The quant funds that use machine learning to pick shares have long been the preserve of institutions. VanEck wants to hand that toolkit to everyday Australians. The fund manager has unveiled what it calls the ASX’s first exchange-traded fund to use artificial intelligence for stock selection — the VanEck Dynamic International Equity ETF, trading under the aptly chosen ticker ASX: GOAT from 20 July 2026.
How it works
GOAT tracks the Akros Enhanced World ex Australia Index, built by VanEck with Akros Technologies, a Seoul-based AI and quantitative-index specialist.
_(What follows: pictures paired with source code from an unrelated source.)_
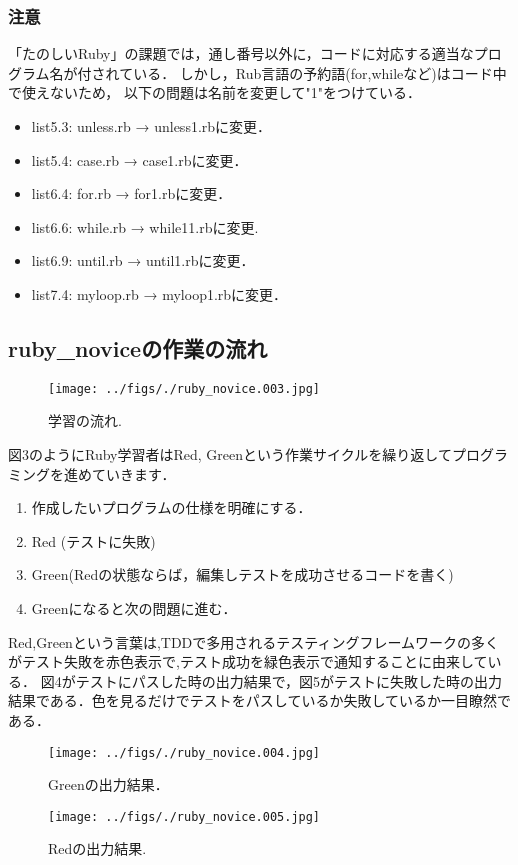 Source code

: \subsubsection{注意}
「たのしいRuby」の課題では，通し番号以外に，コードに対応する適当なプログラム名が付されている．
しかし，Rub言語の予約語(for,whileなど)はコード中で使えないため，
以下の問題は名前を変更して"1"をつけている．

\begin{itemize}
\item list5.3:  unless.rb → unless1.rbに変更．
\item list5.4:  case.rb → case1.rbに変更．
\item list6.4:  for.rb → for1.rbに変更．
\item list6.6:  while.rb → while11.rbに変更.
\item list6.9:  until.rb → until1.rbに変更．
\item list7.4:  myloop.rb → myloop1.rbに変更．
\end{itemize}
\subsection{ruby\_noviceの作業の流れ}
\begin{figure}[htbp]\begin{center}
\texttt{[image: ../figs/./ruby\_novice.003.jpg]}
\caption{学習の流れ.}
\label{default}\end{center}\end{figure}
図3のようにRuby学習者はRed, Greenという作業サイクルを繰り返してプログラミングを進めていきます．

\begin{enumerate}
\item 作成したいプログラムの仕様を明確にする．
\item Red (テストに失敗)
\item Green(Redの状態ならば，編集しテストを成功させるコードを書く)
\item Greenになると次の問題に進む．
\end{enumerate}
Red,Greenという言葉は,TDDで多用されるテスティングフレームワークの多くがテスト失敗を赤色表示で,テスト成功を緑色表示で通知することに由来している．
図4がテストにパスした時の出力結果で，図5がテストに失敗した時の出力結果である．色を見るだけでテストをパスしているか失敗しているか一目瞭然である．

\begin{figure}[htbp]\begin{center}
\texttt{[image: ../figs/./ruby\_novice.004.jpg]}
\caption{Greenの出力結果．}
\label{default}\end{center}\end{figure}
\begin{figure}[htbp]\begin{center}
\texttt{[image: ../figs/./ruby\_novice.005.jpg]}
\caption{Redの出力結果.}
\label{default}\end{center}\end{figure}
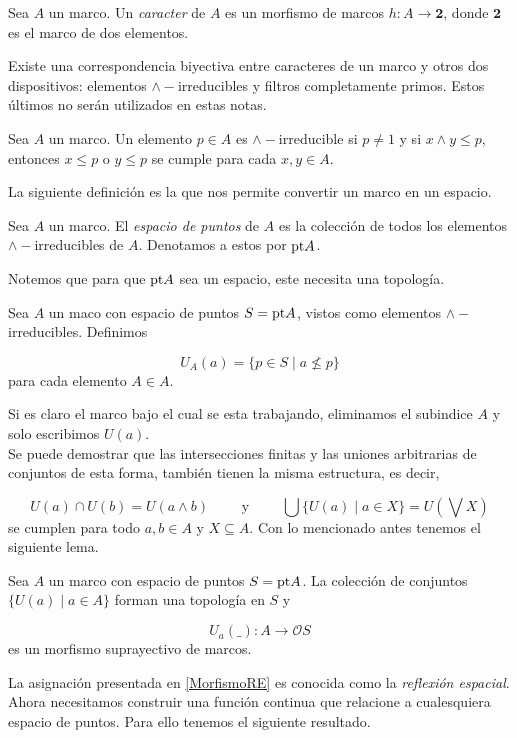 \documentclass{comunicaciones}
\begin{document}
\begin{dfn}
    Sea $A$ un marco. Un \emph{caracter} de $A$ es un morfismo de marcos $h\colon A\to \mathbf{2}$, donde $\mathbf{2}$ es el marco de dos elementos.
\end{dfn}

Existe una correspondencia biyectiva entre caracteres de un marco y otros dos dispositivos: elementos $\wedge-$irreducibles y filtros completamente primos. Estos últimos no serán utilizados en estas notas.

\begin{dfn}\label{infirre}
    Sea $A$ un marco. Un elemento $p\in A$ es $\wedge-$irreducible si $p\neq 1$ y si $x\wedge y\leq p$, entonces $x\leq p$ o $y\leq p$ se cumple para cada $x, y \in A$.
\end{dfn}

La siguiente definición es la que nos permite convertir un marco en un espacio.

\begin{dfn}
    Sea $A$ un marco. El \emph{espacio de puntos} de $A$ es la colección de todos los elementos $\wedge-$irreducibles de $A$. Denotamos a estos por $\mathrm{pt} A$.
\end{dfn}

Notemos que para que $\mathrm{pt} A$ sea un espacio, este necesita una topología.

\begin{dfn}
    Sea $A$ un maco con espacio de puntos $S=\mathrm{pt} A$, vistos como elementos $\wedge-$irreducibles. Definimos 

    \[
    U_A(a)=\{p\in S\mid a\nleq p\}
    \]
    para cada elemento $A\in A$. 
\end{dfn}

Si es claro el marco bajo el cual se esta trabajando, eliminamos el subindice $A$ y solo escribimos $U(a)$.\\

Se puede demostrar que las intersecciones finitas y las uniones arbitrarias de conjuntos de esta forma, también tienen la misma estructura, es decir,

\[
U(a)\cap U(b)=U(a\wedge b)\qquad\mbox{ y }\qquad\bigcup\{U(a)\mid a\in X\}=U\left(\bigvee X\right)
\]
se cumplen para todo $a, b\in A$ y $X\subseteq A$. Con lo mencionado antes tenemos el siguiente lema.

\begin{lem}\label{ReflexionEspacial}
    Sea $A$ un marco con espacio de puntos $S=\mathrm{pt} A$. La colección de conjuntos $\{U(a)\mid a\in A\}$ forman una topología en $S$ y 

    \begin{equation}\label{MorfismoRE}
            U_a(\_)\colon A\to \mathcal{O}S
    \end{equation}
    es un morfismo suprayectivo de marcos.
\end{lem}
La asignación presentada en \ref{MorfismoRE} es conocida como la \emph{reflexión espacial}. Ahora necesitamos construir una función continua que relacione a cualesquiera espacio de puntos. Para ello tenemos el siguiente resultado.
\end{document}
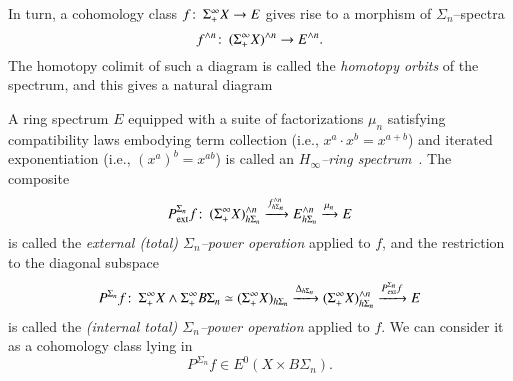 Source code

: \noindent In turn, a cohomology class $f\colon\thinspace \Sigma^\infty_+ X \to E$ gives rise to a morphism of $\Sigma_n$--spectra \[f^{\wedge n}\colon\thinspace (\Sigma^\infty_+ X)^{\wedge n} \to E^{\wedge n}.\]  The homotopy colimit of such a diagram is called the \textit{homotopy orbits} of the spectrum, and this gives a natural diagram
\begin{center}
\end{center}
A ring spectrum $E$ equipped with a suite of factorizations $\mu_n$ satisfying compatibility laws embodying term collection (i.e., $x^a \cdot x^b = x^{a+b}$) and iterated exponentiation (i.e., $(x^a)^b = x^{ab}$) is called an \textit{$H_\infty$--ring spectrum}~\cite[Definition I.3.1]{BMMS}.  The composite \[P^{\Sigma_n}_{\mathrm{ext}}f\colon\thinspace (\Sigma^\infty_+ X)^{\wedge n}_{h\Sigma_n} \xrightarrow{f^{\wedge n}_{h\Sigma_n}} E^{\wedge n}_{h\Sigma_n} \xrightarrow{\mu_n} E\] is called the \textit{external (total) $\Sigma_n$--power operation} applied to $f$, and the restriction to the diagonal subspace \[P^{\Sigma_n}f \colon\thinspace \Sigma^\infty_+ X \wedge \Sigma^\infty_+ B\Sigma_n \simeq (\Sigma^\infty_+ X)_{h\Sigma_n} \xrightarrow{\Delta_{h\Sigma_n}} (\Sigma^\infty_+ X)^{\wedge n}_{h\Sigma_n} \xrightarrow{P^{\Sigma_n}_{\mathrm{ext}}f} E\] is called the \textit{(internal total) $\Sigma_n$--power operation} applied to $f$.  We can consider it as a cohomology class lying in \[P^{\Sigma_n} f \in E^0(X \times B\Sigma_n).\]


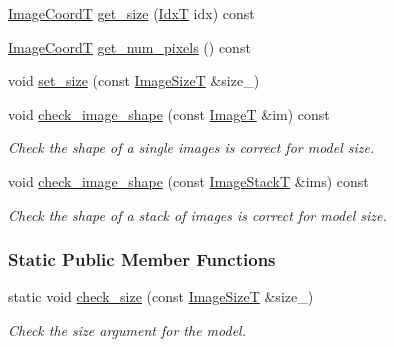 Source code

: \begin{DoxyCompactItemize}
\item 
\hyperlink{classmappel_1_1ImageFormat1DBase_a82ab3168eb1a87eaeb3e7c919188e9fc}{Image\+CoordT} \hyperlink{classmappel_1_1ImageFormat1DBase_a995bdd3b1be616d8d87af3a4a51fbad8}{get\+\_\+size} (\hyperlink{namespacemappel_ab17ec0f30b61ece292439d7ece81d3a8}{IdxT} idx) const 
\item 
\hyperlink{classmappel_1_1ImageFormat1DBase_a82ab3168eb1a87eaeb3e7c919188e9fc}{Image\+CoordT} \hyperlink{classmappel_1_1ImageFormat1DBase_a96644883bef9d230eea893ece4578e96}{get\+\_\+num\+\_\+pixels} () const 
\item 
void \hyperlink{classmappel_1_1ImageFormat1DBase_ad169407f15bd43b0cec18fa2c88725b7}{set\+\_\+size} (const \hyperlink{classmappel_1_1ImageFormat1DBase_a6456bab2b26702022ee32ae19e90dcac}{Image\+SizeT} \&size\+\_\+)
\item 
void \hyperlink{classmappel_1_1ImageFormat1DBase_af308ca86f413f65e72ea7b8c890bd87a}{check\+\_\+image\+\_\+shape} (const \hyperlink{classmappel_1_1ImageFormat1DBase_a521a1ff391a52a636fac4aac7c7ba02c}{ImageT} \&im) const 
\begin{DoxyCompactList}\small\item\em Check the shape of a single images is correct for model size. \end{DoxyCompactList}\item 
void \hyperlink{classmappel_1_1ImageFormat1DBase_a8d5c0744643bf0bbbf30dd3122f98190}{check\+\_\+image\+\_\+shape} (const \hyperlink{classmappel_1_1ImageFormat1DBase_a81e3246d1c5c37ebf9077b7b5bd25a76}{Image\+StackT} \&ims) const 
\begin{DoxyCompactList}\small\item\em Check the shape of a stack of images is correct for model size. \end{DoxyCompactList}\end{DoxyCompactItemize}
\subsubsection*{Static Public Member Functions}
\begin{DoxyCompactItemize}
\item 
static void \hyperlink{classmappel_1_1ImageFormat1DBase_a2eb986335c4d1405de65217456735ba4}{check\+\_\+size} (const \hyperlink{classmappel_1_1ImageFormat1DBase_a6456bab2b26702022ee32ae19e90dcac}{Image\+SizeT} \&size\+\_\+)
\begin{DoxyCompactList}\small\item\em Check the size argument for the model. \end{DoxyCompactList}\end{DoxyCompactItemize}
The index uses generative AI to sift a universe of roughly 1,200 of the world’s largest developed-market companies outside Australia and select about 150 with, in the manager’s words, the highest probability of outperforming.
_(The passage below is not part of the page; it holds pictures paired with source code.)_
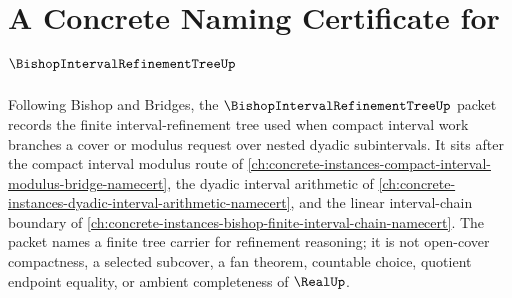 \chapter{A Concrete Naming Certificate for $\BishopIntervalRefinementTreeUp$}
\label{ch:concrete-instances-bishop-interval-refinement-tree-namecert}

Following Bishop and Bridges, the $\BishopIntervalRefinementTreeUp$ packet records the finite interval-refinement tree used when compact interval work branches a cover or modulus request over nested dyadic subintervals. It sits after the compact interval modulus route of \autoref{ch:concrete-instances-compact-interval-modulus-bridge-namecert}, the dyadic interval arithmetic of \autoref{ch:concrete-instances-dyadic-interval-arithmetic-namecert}, and the linear interval-chain boundary of \autoref{ch:concrete-instances-bishop-finite-interval-chain-namecert}. The packet names a finite tree carrier for refinement reasoning; it is not open-cover compactness, a selected subcover, a fan theorem, countable choice, quotient endpoint equality, or ambient completeness of $\RealUp$.

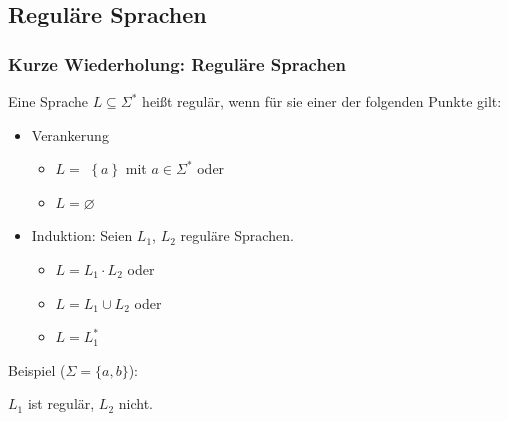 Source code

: \subsection{Reguläre Sprachen}
\begin{frame}
 \frametitle{Kurze Wiederholung: Reguläre Sprachen}

        Eine Sprache \(L\subseteq\Sigma^*\) heißt regulär, wenn für sie einer der folgenden Punkte gilt:

\begin{itemize}
\item Verankerung
      \begin{itemize}
      \item \(L = \) $\left\{ a\right \}$ mit \(a\in\Sigma^*\) oder
      \item \(L = \varnothing \)
      \end{itemize}
\item Induktion: Seien \(L_1\), \(L_2\) reguläre Sprachen.
      \begin{itemize}
      \item \(L = L_1 \cdot L_2\) oder
      \item \(L = L_1 \cup L_2\) oder
      \item \(L = L_1^*\)
      \end{itemize}
\end{itemize}

Beispiel ($\Sigma = \{a,b\}$):

	
	$L_1$ ist regulär, $L_2$ nicht.
\end{frame}

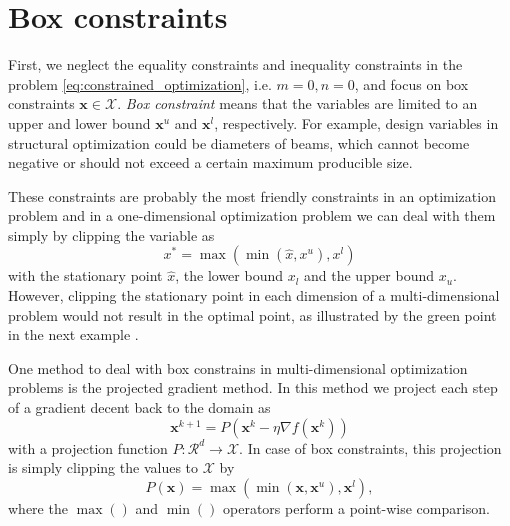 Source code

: \section{Box constraints} 
First, we neglect the equality constraints and inequality constraints in the problem \eqref{eq:constrained_optimization}, i.e. $m=0, n=0$, and focus on box constraints $\mathbf{x} \in \mathcal{X}$. \emph{Box constraint} means that the variables are limited to an upper and lower bound $\mathbf{x}^u$ and $\mathbf{x}^l$, respectively. For example, design variables in structural optimization could be diameters of beams, which cannot become negative or should not exceed a certain maximum producible size.

These constraints are probably the most friendly constraints in an optimization problem and in a one-dimensional optimization problem we can deal with them simply by clipping the variable as 
\begin{equation}
    x^* = \max(\min(\hat{x}, x^u), x^l)
\end{equation}
with the stationary point $\hat{x}$, the lower bound $x_l$ and the upper bound $x_u$. However, clipping the stationary point in each dimension of a multi-dimensional problem would not result in the optimal point, as illustrated by the green point in the next example \cite{Niculae2020}.

One method to deal with box constrains in multi-dimensional optimization problems is the projected gradient method. In this method we project each step of a gradient decent back to the domain as 
\begin{equation}
    \mathbf{x}^{k+1} = P(\mathbf{x}^k -\eta \nabla f(\mathbf{x}^k))
\end{equation}
with a projection function $P: \mathcal{R}^d \rightarrow \mathcal{X}$. In case of box constraints, this projection is simply clipping the values to $\mathcal{X}$ by 
\begin{equation}
    P(\mathbf{x}) = \max(\min(\mathbf{x}, \mathbf{x}^u), \mathbf{x}^l),
\end{equation}
where the $\max()$ and $\min()$ operators perform a point-wise comparison.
The pitch rests on back-tested numbers that will draw scrutiny: since a 2005 base date, the underlying index has delivered a simulated return of about 12.63% a year against 9.62% for the MSCI World ex Australia benchmark — roughly three percentage points of annual outperformance. Simulated is the operative word; a modelled track record is not the same as money managed through real market cycles, and investors will want to see how the AI behaves in a downturn it hasn’t been trained to expect.
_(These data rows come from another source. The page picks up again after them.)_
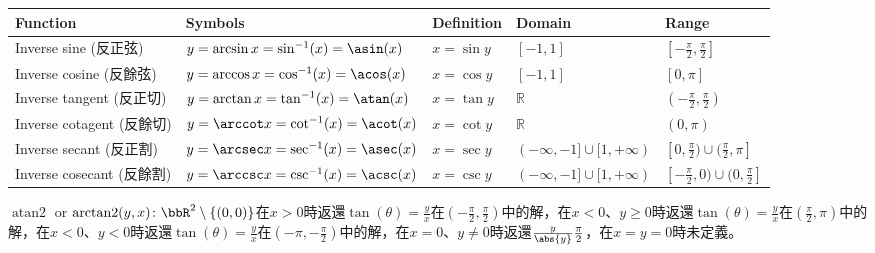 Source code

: \documentclass[a4paper,12pt]{report}
\begin{document}
{\fontsize{8pt}{10pt}\selectfont
\begin{longtable}[c]{|p{}|p{}|p{}|p{}|p{}|}
\hline
Function & Symbols & Definition & Domain & Range \\ 
\hline\endhead
    Inverse sine (反正弦) & \(y=\arcsin x=\sin^{-1}(x)=\asin(x)\) & \(x=\sin y\) & \([-1,1]\) & \([-\frac{\pi}{2},\frac{\pi}{2}]\) \\ \hline
    Inverse cosine (反餘弦) & \(y=\arccos x=\cos^{-1}(x)=\acos(x)\) & \(x=\cos y\) & \([-1,1]\) & \([0,\pi]\) \\ \hline
    Inverse tangent (反正切) & \(y=\arctan x=\tan^{-1}(x)=\atan(x)\) & \(x=\tan y\) & \(\mathbb{R}\) & \((-\frac{\pi}{2},\frac{\pi}{2})\) \\ \hline
    Inverse cotagent (反餘切) & \(y=\arccot x=\cot^{-1}(x)=\acot(x)\) & \(x=\cot y\) & \(\mathbb{R}\) & \((0,\pi)\) \\ \hline
    Inverse secant (反正割) & \(y=\arcsec x=\sec^{-1}(x)=\asec(x)\) & \(x=\sec y\) & \((-\infty,-1]\cup[1,+\infty)\) & \([0,\frac{\pi}{2})\cup(\frac{\pi}{2},\pi]\) \\ \hline
    Inverse cosecant (反餘割) & \(y=\arccsc x=\csc^{-1}(x)=\acsc(x)\) & \(x=\csc y\) & \((-\infty,-1]\cup[1,+\infty)\) & \([-\frac{\pi}{2},0)\cup(0,\frac{\pi}{2}]\) \\ \hline
\end{longtable}
    \FB}
$\operatorname{atan2}$ or $\operatorname{arctan2}(y,x)\colon\bbR^2\setminus\{(0,0)\}$在$x>0$時返還$\tan(\theta)=\frac{y}{x}$在$(-\frac{\pi}{2},\frac{\pi}{2})$中的解，在$x<0$、$y\geq 0$時返還$\tan(\theta)=\frac{y}{x}$在$(\frac{\pi}{2},\pi)$中的解，在$x<0$、$y<0$時返還$\tan(\theta)=\frac{y}{x}$在$(-\pi,-\frac{\pi}{2})$中的解，在$x=0$、$y\neq 0$時返還$\frac{y}{\abs{y}}\frac{\pi}{2}$，在$x=y=0$時未定義。
\end{document}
Why it matters for Australian investors
Australia is one of the world’s most ETF-hungry markets, and ‘AI’ has become a powerful label on a fund. GOAT is notable less for the marketing than for what it signals: AI moving from the companies inside an index to the construction of the index itself. If it performs, expect a wave of imitators; if it stumbles, it will become a cautionary tale about outsourcing judgement to a model.
For now it gives retail investors a low-cost, one-click way to back an AI-driven global equity strategy — and a live experiment in whether generative models can beat the market as reliably in practice as they do in simulation.
The catch
Regulators and advisers have been clear that an AI wrapper does not change the fundamentals: fees, diversification and the difficulty of consistently beating a cheap index fund still apply. GOAT’s real test starts the day it lists, when the back-test ends and the market begins.